***** Input

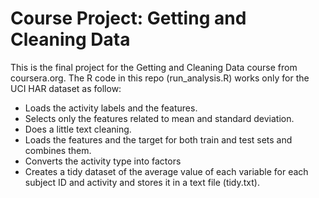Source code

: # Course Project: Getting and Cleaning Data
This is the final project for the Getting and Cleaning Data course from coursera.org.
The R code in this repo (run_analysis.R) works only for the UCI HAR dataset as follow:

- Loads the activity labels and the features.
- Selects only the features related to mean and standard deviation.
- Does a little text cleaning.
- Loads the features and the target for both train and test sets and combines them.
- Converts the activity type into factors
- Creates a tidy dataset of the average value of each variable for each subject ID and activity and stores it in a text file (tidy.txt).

**********
***** Input

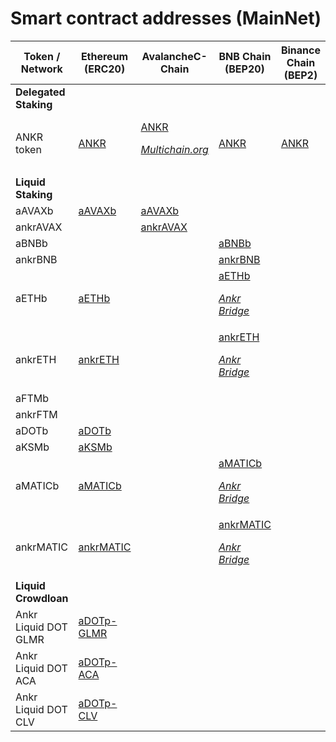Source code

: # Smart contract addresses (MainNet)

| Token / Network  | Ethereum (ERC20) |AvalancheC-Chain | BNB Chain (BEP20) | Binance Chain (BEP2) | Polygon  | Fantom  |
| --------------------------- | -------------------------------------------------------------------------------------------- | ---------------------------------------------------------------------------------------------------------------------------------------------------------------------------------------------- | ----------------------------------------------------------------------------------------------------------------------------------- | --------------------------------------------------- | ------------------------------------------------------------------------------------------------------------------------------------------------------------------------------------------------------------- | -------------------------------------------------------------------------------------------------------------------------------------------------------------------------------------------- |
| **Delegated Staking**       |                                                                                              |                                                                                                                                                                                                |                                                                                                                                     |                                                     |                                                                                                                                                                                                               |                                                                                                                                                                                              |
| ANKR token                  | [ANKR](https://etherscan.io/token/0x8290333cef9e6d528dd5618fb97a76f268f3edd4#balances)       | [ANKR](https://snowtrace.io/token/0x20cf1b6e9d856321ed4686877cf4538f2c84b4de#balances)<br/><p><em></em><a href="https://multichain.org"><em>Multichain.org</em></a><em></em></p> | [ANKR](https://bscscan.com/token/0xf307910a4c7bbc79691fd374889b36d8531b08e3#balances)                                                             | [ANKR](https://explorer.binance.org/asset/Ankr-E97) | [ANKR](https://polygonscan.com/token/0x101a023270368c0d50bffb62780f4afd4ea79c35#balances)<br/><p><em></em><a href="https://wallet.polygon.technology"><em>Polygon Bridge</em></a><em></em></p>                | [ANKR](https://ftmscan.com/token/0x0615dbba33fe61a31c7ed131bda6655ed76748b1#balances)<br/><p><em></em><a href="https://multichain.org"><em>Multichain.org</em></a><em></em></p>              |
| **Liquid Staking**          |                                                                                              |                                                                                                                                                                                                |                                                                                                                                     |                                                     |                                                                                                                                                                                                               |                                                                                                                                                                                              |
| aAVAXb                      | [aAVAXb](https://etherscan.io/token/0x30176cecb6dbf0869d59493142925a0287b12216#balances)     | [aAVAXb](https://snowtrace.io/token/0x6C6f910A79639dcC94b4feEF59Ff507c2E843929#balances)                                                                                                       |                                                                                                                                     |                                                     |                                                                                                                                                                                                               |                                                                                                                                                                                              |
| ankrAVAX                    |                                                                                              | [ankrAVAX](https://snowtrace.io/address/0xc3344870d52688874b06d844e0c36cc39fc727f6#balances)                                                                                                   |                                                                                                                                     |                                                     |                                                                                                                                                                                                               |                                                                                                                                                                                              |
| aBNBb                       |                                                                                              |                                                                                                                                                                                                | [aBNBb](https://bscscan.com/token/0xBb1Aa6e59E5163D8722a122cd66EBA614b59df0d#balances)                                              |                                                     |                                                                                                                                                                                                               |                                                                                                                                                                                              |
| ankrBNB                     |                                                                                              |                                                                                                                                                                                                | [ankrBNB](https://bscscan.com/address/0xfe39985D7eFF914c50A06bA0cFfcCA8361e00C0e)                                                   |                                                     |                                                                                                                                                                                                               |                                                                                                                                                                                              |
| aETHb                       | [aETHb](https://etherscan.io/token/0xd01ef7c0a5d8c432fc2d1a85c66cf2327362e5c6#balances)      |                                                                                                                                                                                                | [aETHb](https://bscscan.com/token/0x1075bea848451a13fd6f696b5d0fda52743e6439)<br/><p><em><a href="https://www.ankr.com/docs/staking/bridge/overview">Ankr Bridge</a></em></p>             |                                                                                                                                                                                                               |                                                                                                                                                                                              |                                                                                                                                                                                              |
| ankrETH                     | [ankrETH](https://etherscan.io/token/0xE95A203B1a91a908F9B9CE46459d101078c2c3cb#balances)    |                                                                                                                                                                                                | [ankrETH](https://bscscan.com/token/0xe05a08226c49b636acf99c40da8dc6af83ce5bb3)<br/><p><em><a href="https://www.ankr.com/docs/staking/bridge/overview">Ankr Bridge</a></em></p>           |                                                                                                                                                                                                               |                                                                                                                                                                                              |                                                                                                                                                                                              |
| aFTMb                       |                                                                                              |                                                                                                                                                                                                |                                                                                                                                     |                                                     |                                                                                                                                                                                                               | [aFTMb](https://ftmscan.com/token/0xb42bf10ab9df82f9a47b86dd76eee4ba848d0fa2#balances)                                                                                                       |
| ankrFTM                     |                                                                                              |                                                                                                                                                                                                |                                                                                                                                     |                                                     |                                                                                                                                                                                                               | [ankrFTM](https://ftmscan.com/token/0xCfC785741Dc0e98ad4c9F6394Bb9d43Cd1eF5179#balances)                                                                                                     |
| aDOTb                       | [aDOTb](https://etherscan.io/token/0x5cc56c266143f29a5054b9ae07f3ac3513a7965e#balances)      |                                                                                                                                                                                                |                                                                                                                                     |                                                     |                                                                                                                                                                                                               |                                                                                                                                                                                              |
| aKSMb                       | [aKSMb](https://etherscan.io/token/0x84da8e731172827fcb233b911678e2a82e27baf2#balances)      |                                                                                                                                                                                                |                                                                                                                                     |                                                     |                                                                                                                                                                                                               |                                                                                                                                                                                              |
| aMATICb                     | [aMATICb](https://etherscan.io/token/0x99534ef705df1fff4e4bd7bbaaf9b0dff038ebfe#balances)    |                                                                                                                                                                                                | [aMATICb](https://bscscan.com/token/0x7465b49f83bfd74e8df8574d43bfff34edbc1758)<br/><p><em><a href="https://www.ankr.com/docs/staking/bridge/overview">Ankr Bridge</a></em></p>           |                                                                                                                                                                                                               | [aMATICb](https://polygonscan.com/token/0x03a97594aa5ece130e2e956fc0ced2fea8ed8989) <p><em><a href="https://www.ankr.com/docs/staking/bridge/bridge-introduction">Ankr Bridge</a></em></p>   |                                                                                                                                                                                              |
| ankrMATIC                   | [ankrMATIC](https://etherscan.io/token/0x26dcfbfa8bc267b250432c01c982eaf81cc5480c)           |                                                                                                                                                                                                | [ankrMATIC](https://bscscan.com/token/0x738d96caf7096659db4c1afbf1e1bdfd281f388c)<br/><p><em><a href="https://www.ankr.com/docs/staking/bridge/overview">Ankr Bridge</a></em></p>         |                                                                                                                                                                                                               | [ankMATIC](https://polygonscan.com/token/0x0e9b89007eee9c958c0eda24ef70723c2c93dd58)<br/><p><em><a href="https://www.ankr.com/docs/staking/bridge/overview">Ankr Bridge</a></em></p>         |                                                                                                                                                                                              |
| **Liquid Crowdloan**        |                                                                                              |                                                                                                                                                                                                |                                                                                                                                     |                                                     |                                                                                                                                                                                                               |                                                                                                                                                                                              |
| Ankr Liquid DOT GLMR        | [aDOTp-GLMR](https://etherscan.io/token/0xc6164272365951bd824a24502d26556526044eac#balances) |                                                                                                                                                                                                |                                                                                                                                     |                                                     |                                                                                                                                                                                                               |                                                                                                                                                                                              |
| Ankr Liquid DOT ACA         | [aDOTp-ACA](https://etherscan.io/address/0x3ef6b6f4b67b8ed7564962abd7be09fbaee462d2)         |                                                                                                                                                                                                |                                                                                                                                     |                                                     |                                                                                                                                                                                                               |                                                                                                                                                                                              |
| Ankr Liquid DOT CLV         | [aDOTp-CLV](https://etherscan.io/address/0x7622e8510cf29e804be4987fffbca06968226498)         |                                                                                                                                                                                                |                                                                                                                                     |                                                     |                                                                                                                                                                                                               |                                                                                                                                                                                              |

**********

For every line in the data above that holds "features", return the line itself.

- Loads the activity labels and the features.
- Selects only the features related to mean and standard deviation.
- Loads the features and the target for both train and test sets and combines them.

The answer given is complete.